In the course of discussion, it became clear that Linux 2.4.x required more swap than previous versions. Rik van Riel mentioned, “2.4 keeps dirty pages in the swap cache, so you will need more swap to run the same programs…” He asked Linus Torvalds, “is this something we want to keep or should we give the user the option to run in a mode where swap space is freed when we swap in something non-shared ?” Linus replied:
I’d prefer just documenting it and keeping it. I’d hate to have two fairly different modes of behaviour. It’s always been the suggested “twice the amount of RAM”, although there’s historically been the “Linux doesn’t really need that much” that we just killed with 2.4.x.
If you have 512MB of RAM, you can probably afford another 40GB or so of harddisk. They are disgustingly cheap these days.

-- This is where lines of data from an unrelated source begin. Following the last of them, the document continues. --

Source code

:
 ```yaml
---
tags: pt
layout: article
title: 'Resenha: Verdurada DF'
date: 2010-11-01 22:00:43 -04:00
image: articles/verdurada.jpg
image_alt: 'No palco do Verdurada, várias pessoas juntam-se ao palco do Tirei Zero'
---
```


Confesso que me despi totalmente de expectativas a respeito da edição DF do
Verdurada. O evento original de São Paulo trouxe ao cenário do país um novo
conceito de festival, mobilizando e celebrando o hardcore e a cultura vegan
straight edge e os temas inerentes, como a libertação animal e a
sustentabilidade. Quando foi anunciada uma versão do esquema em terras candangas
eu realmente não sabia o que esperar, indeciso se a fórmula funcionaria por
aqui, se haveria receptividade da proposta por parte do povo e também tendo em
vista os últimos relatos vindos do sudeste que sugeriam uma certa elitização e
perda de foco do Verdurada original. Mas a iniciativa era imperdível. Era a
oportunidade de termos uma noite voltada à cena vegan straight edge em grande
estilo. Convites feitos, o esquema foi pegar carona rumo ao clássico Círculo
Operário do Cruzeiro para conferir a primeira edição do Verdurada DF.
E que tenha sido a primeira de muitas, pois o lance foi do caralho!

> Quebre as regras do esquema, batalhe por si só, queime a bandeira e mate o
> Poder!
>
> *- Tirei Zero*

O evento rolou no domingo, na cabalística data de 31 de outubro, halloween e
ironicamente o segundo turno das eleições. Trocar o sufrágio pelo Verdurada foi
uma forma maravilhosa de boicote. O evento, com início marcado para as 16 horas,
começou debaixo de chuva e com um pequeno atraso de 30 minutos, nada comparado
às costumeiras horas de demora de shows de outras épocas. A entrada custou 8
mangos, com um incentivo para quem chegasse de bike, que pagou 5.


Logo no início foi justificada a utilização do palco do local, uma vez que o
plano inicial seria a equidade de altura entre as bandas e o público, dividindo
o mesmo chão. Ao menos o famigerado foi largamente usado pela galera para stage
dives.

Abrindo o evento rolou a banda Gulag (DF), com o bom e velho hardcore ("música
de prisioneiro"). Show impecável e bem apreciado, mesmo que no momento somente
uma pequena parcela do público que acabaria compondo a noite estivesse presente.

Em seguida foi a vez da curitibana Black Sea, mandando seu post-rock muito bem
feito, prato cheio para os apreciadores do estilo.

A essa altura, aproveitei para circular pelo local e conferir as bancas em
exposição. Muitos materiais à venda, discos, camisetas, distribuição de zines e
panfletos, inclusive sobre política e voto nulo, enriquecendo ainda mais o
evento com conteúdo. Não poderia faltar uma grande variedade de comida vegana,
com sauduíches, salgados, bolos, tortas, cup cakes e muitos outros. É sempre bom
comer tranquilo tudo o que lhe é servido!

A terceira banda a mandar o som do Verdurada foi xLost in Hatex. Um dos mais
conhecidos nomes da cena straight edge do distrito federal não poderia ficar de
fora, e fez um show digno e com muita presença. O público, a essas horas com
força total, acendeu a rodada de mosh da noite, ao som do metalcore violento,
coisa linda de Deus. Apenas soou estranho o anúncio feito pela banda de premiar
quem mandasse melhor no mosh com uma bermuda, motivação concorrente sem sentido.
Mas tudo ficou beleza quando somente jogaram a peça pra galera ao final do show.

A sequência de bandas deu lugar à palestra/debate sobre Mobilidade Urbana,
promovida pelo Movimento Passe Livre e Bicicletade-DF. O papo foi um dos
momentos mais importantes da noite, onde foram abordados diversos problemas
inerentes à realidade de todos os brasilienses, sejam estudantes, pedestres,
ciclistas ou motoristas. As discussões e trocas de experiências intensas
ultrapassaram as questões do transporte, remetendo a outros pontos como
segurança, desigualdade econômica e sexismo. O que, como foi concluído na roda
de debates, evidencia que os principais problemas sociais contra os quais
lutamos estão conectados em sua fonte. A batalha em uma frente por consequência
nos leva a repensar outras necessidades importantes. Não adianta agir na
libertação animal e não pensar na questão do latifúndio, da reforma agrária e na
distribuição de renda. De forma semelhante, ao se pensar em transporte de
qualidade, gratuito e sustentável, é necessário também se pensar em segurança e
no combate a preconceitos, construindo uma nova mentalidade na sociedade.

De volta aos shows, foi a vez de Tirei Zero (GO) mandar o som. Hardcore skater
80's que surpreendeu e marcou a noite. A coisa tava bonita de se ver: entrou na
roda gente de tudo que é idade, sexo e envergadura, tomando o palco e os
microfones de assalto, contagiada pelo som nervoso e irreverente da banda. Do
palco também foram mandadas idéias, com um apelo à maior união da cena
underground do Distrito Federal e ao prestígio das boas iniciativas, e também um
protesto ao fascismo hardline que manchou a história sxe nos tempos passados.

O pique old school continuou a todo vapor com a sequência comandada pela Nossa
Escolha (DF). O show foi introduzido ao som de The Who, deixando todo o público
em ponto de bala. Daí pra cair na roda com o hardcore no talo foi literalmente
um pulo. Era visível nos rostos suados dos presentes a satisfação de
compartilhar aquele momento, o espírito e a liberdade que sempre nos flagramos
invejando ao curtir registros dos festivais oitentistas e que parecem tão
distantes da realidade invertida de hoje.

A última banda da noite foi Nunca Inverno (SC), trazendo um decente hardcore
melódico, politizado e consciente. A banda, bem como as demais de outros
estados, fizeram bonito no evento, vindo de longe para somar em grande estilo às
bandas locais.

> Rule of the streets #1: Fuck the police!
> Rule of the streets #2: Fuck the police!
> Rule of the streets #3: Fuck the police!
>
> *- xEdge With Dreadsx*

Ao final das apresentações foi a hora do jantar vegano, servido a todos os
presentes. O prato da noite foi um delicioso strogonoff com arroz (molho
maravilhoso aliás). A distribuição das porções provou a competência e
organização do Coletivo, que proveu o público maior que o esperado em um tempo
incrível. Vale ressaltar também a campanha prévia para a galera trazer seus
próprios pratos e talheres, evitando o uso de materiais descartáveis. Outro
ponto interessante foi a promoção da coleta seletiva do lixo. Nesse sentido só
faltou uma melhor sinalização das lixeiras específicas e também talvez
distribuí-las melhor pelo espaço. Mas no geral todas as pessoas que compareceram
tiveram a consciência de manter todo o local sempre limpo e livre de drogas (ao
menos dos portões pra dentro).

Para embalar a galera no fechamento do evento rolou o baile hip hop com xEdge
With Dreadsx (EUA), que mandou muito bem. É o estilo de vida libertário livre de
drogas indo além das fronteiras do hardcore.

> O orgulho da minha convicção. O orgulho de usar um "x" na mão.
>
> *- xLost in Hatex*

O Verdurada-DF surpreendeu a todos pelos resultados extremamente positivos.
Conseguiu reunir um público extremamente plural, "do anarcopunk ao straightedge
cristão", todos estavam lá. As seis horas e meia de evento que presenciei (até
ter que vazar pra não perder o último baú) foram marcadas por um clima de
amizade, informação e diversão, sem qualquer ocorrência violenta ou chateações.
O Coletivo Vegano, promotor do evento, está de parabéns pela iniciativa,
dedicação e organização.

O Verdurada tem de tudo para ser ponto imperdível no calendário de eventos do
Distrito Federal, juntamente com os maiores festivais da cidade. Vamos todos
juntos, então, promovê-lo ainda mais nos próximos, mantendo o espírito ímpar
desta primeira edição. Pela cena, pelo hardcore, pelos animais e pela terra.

Zlatko Calusic worried that more data in swap would degrade performance because the disk head would need more seek time to find data. He asked if Linus was sure this would be okay, and Linus replied, “I’m not _sure_, obviously. However, one thing I _am_ sure of is that the sticky page-cache simplifies some things enormously, and make some things possible that simply weren’t possible before.” . But in a nearby post he admitted, “the sticky allocation _might_ make the IO we do be more spread out.” He felt it was important to consider these kinds of potential downsides, though he felt that in this case the benefits outweighed the drawbacks; and at one point Eric W. Biederman explained succinctly, “The tradeoff when implemented correctly is that writes will tend to be more spread out and reads should be better clustered together.”
Zlatko ran some tests, and could not find any problems with the 2.4.0 memory management logic, though he added, “I have found that new kernel allocates 4 times more swap space under some circumstances. That may or may not be alarming, it remains to be seen.” At one point, Linus gave his overall take on 2.2/2.4 performance issues. He said:
I personally think 2.4.x is going to be as fast or faster at just about anything. We do have some MM issues still to hash out, and tuning to do, but I’m absolutely convinced that 2.4.x is going to be a _lot_ easier to tune than 2.2.x ever was. The “scan the page tables without doing any IO” thing just makes the 2.4.x memory management several orders of magnitude more flexible than 2.2.x ever was.
(This is why I worked so hard at getting the PageDirty semantics right in the last two months or so – and why I released 2.4.0 when I did. Getting PageDirty right was the big step to make all of the VM stuff possible in the first place. Even if it probably looked a bit foolhardy to change the semantics of “writepage()” quite radically just before 2.4 was released).
Elsewhere, he considered the case of swapless or low-swap machines:
If you don’t have any swap, or if you run out of swap, the major difference between 2.2.x and 2.4.x is probably going to be the oom handling: I suspect that 2.4.x might be more likely to kill things off sooner (but it tries to be graceful about which processes to kill).
Not having any swap is going to be a performance issue for both 2.2.x and 2.4.x – Linux likes to push inactive dirty pages out to swap where they can lie around without bothering anybody, even if there is no _major_ memory crunch going on.
If you do have swap, but it’s smaller than your available physical RAM, I suspect that the Linux-2.4 swap pre-allocate may cause that kind of performance degradation earlier than 2.2.x would have. Another way of putting this: in 2.2.x you could use a fairly small swap partition to pick up some of the slack, and in 2.4.x a really small swap-partition doesn’t really buy you much anything.